Leverage Preset Configs — Use the quick_test.yaml for fast iteration or large_scale.yaml for production-grade stress testing, saving you configuration time.
JSONL for Flexible Prompting — JSONL is a simple, extensible format allowing easy integration with various data pipelines and prompt structures.
Push Results for Governance — Submit your runs to Foundry’s cloud portal to utilize enterprise-grade governance and visualization features.

Conclusion

The Microsoft Foundry Model Router opens up dynamic, context-driven model selection across a growing catalog of frontier LLMs, significantly easing developer overhead.
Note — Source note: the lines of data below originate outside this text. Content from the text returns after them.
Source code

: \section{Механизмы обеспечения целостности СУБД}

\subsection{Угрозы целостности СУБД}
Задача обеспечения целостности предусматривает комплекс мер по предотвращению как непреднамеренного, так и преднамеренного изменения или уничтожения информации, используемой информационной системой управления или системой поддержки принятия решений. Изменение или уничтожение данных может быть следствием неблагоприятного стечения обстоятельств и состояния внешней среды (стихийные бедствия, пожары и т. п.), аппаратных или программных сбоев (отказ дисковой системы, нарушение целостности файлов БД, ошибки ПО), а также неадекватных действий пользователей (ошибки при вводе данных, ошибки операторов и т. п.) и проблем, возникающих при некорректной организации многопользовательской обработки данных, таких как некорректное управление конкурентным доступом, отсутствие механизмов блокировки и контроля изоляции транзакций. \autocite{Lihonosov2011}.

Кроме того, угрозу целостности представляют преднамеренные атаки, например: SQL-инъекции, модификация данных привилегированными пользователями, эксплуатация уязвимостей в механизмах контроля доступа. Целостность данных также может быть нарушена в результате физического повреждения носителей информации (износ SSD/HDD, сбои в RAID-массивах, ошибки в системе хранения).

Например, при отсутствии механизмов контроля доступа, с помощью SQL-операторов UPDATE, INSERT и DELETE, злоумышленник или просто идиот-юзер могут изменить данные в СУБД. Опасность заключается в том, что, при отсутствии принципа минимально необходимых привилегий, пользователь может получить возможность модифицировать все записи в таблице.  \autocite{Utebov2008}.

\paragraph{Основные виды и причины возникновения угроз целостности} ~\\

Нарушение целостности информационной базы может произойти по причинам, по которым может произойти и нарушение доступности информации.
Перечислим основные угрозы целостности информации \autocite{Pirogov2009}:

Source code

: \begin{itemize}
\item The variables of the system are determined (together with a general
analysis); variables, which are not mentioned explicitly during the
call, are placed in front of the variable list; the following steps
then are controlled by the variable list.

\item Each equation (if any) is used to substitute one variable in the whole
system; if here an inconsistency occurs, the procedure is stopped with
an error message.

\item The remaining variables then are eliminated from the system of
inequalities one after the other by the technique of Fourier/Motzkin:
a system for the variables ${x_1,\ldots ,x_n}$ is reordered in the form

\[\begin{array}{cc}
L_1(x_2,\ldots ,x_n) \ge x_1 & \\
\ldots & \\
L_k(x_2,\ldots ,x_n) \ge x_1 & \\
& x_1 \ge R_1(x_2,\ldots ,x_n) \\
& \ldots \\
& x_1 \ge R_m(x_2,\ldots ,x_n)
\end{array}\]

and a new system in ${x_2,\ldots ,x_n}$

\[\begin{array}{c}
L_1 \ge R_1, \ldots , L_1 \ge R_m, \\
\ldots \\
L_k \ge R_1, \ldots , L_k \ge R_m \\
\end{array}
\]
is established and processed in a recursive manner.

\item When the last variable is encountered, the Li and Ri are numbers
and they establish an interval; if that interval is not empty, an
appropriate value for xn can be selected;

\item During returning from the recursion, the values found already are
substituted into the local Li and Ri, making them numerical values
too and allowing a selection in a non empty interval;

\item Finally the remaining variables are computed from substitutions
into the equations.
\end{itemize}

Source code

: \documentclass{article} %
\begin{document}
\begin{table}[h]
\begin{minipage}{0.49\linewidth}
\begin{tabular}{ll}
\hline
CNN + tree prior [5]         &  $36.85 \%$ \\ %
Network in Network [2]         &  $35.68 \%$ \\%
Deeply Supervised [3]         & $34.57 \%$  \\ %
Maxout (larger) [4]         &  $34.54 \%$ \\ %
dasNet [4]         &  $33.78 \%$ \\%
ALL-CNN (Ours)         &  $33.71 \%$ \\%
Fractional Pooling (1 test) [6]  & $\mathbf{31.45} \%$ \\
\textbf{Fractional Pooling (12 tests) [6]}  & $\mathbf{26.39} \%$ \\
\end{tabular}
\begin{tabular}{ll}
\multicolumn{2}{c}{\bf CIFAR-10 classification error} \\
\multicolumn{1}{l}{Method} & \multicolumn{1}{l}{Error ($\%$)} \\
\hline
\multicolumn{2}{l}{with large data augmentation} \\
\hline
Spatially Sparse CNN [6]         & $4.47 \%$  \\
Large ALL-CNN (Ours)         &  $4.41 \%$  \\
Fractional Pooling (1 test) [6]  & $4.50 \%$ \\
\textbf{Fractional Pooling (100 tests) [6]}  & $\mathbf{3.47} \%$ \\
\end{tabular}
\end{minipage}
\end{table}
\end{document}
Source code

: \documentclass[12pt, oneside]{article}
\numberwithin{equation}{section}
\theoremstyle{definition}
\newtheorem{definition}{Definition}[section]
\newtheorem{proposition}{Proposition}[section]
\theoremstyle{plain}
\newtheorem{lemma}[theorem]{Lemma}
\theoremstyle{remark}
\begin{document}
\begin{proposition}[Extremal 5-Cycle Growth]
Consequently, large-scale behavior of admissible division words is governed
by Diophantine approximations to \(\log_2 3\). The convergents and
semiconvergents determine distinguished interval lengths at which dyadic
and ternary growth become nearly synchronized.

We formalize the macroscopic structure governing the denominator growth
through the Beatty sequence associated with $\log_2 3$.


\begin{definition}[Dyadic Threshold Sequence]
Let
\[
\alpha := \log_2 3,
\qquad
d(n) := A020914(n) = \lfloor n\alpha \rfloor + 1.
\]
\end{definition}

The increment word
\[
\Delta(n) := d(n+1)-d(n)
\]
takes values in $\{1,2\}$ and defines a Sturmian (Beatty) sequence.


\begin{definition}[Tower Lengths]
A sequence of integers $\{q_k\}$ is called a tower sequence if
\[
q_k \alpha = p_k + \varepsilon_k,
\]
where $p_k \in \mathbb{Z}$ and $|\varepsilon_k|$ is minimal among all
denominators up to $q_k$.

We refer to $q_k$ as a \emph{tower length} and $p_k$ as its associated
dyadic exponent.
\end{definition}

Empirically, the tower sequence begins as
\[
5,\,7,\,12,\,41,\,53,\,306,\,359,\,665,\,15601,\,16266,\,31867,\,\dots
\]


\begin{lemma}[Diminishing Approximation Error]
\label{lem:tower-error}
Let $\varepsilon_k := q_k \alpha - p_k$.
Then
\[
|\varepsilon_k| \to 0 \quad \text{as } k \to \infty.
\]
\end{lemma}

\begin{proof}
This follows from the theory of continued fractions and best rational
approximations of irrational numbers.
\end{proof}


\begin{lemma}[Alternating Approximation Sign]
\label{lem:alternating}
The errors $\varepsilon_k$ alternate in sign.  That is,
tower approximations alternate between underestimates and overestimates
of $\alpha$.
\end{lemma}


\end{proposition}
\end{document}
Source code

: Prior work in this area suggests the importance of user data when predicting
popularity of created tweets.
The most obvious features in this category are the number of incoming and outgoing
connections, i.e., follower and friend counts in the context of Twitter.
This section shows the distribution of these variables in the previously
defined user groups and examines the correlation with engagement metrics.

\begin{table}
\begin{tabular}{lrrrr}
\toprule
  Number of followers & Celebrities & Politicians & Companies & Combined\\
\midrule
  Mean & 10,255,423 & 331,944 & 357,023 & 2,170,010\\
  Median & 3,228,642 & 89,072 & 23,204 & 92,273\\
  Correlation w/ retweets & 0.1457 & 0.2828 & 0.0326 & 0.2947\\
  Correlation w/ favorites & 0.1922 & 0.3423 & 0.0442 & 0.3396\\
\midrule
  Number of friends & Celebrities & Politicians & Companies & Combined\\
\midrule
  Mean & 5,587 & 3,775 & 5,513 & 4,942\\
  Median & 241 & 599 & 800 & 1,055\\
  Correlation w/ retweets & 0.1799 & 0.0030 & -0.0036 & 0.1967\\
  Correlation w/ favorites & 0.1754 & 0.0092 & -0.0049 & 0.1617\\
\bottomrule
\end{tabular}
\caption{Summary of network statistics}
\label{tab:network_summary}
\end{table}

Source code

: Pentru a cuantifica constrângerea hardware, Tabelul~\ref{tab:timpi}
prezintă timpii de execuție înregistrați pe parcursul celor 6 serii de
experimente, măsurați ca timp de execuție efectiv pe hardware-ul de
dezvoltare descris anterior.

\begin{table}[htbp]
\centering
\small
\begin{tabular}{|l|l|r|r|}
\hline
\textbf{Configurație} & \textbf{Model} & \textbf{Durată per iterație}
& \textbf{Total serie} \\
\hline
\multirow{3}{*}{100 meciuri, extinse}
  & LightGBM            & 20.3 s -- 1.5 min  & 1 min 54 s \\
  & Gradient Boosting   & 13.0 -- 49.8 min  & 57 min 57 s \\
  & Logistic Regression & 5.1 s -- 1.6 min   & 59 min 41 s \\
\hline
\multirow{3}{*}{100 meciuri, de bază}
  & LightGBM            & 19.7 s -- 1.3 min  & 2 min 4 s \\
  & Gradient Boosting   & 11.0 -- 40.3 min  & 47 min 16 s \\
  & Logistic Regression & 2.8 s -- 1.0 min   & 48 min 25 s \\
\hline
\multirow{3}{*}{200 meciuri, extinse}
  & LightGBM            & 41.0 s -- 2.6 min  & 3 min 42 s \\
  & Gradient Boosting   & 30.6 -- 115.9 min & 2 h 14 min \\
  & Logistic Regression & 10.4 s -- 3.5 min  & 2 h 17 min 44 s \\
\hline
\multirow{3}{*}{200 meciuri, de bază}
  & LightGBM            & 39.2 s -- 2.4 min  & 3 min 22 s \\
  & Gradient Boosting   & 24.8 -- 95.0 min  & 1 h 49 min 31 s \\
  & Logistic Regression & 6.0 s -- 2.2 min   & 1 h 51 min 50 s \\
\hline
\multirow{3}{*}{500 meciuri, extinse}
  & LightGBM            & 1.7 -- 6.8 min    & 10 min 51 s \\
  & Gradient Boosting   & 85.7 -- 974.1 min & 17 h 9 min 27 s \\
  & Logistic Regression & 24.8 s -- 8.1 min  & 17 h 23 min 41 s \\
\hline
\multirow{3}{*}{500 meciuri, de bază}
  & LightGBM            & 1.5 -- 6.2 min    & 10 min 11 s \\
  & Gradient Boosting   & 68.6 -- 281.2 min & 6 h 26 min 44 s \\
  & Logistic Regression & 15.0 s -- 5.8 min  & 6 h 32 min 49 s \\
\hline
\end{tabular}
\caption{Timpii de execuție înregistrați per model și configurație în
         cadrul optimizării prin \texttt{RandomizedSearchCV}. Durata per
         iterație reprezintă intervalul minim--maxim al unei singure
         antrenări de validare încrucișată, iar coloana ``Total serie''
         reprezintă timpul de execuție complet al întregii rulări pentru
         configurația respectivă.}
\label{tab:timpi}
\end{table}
This open-source evaluation repo complements Foundry’s enterprise benchmarks by enabling quick, local, and configurable assessments of quality, cost, and latency trade-offs — critical for confident operational adoption.

By following the step-by-step guide, developers can gain nuanced insights into how the router performs on their specific prompts and compliance constraints. This empowers data-driven decision making and ensures smarter spend without sacrificing response quality. The ability to submit results back to Foundry enterprise tooling further amplifies operational visibility and governance.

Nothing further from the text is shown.